Brief: How many lines of these entries hold the string "Array"? Answer with the number alone.

Supplied data:

►

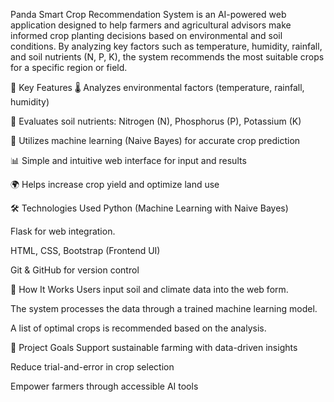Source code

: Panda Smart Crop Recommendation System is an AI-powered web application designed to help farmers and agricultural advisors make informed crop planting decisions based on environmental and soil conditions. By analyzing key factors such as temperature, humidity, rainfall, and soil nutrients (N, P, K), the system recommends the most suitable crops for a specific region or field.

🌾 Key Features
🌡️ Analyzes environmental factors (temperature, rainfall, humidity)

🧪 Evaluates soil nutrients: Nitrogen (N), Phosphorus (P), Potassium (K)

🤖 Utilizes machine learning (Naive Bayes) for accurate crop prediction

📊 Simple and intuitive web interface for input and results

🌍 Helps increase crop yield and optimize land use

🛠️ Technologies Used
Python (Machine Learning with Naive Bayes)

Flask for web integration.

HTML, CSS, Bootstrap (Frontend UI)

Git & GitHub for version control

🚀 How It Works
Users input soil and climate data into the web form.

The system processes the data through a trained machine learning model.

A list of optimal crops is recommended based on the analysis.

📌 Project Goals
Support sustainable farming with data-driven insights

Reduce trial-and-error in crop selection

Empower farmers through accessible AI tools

◄
►

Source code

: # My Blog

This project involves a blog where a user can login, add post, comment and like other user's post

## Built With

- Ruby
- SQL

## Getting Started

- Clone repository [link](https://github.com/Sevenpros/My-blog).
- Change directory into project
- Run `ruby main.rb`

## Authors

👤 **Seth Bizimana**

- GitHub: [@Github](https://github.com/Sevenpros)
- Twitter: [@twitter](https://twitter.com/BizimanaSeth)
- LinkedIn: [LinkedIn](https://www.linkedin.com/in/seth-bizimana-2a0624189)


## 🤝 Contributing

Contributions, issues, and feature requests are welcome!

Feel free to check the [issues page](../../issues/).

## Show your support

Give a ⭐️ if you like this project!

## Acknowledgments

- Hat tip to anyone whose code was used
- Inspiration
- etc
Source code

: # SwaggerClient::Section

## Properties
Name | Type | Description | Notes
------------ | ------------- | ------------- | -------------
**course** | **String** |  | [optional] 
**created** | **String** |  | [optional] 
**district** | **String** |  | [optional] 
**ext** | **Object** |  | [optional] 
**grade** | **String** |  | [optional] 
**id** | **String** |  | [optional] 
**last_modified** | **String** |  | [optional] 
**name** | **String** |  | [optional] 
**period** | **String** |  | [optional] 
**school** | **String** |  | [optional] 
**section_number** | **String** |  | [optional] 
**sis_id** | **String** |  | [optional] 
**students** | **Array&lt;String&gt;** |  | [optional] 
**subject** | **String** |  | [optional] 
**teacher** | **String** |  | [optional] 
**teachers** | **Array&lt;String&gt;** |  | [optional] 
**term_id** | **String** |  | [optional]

◄

Written reply: 2